She did. I rested a hand on Damas’s back. Please, lead the dragon away. I’m positive he’ll be too angry with me to chase you back to your realm.
That is not reassuring. He will kill you.
Not if I get away. Lead him far and lead him fast.
I don’t think you understand the power of dragons.
Then this next ten minutes should be educational. I waved him toward the tunnel entrance.
Just don’t die in the ocean. I don’t want my next handler to be a whale.
Blazing yellow light flared below, stealing all the shadows in the cave. Rocks shattered as the dragon hurled a magical attack at his foe. The wave of power pulverized the stalagmite, and dozens of others in the area, as it hurled the wyvern forty feet to the back wall.
An ominous snap erupted from the ceiling of the cave. Two stalactites plunged down, leaving my hiding spot on the ledge open and vulnerable. I could get killed simply by the raw power being hurled around.
The dragon lifted a hand, and the wyvern floated into the air and toward him. The winged creature spun, trying to flap her wings, her two legs flailing in the air, her lizard-like face panicked.
Now, Damas, I silently urged.
Damas didn’t argue with me further. He sprang from our ledge and ran toward the dragon, mouth opening as if he would take a bite.
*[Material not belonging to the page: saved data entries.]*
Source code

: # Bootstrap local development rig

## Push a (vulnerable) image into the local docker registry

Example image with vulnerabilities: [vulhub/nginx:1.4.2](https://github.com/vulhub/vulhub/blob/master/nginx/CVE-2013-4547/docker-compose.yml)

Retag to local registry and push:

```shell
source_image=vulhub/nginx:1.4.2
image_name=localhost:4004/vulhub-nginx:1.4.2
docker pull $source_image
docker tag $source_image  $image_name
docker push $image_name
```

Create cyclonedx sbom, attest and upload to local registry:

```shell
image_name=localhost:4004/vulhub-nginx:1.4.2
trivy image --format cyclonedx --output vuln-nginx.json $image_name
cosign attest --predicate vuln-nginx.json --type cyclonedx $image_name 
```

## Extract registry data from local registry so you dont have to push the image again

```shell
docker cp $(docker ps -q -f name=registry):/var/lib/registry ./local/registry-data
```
Despite his magical stealth, the dragon sensed him coming. The wyvern thudded to the ground as he shifted his focus toward Damas.
The great silver jaguar sprang for his head. The dragon’s eyebrows twitched in faint surprise, but all he did was duck. Damas sailed over him, snapping at the dragon’s ear on the way by, but I could tell it was a feint. Even so, his snout bumped against an invisible shield and glanced off.
The dragon appeared more puzzled than afraid as Damas, a deadly creature that would make any predator on Earth quake with fear, sailed past him.
Damas landed and raced into the tunnel. It looked like the dragon would ignore him. My stomach sank.
Then Damas shouted telepathically, You hatched backward from your egg, you one-winged gimp.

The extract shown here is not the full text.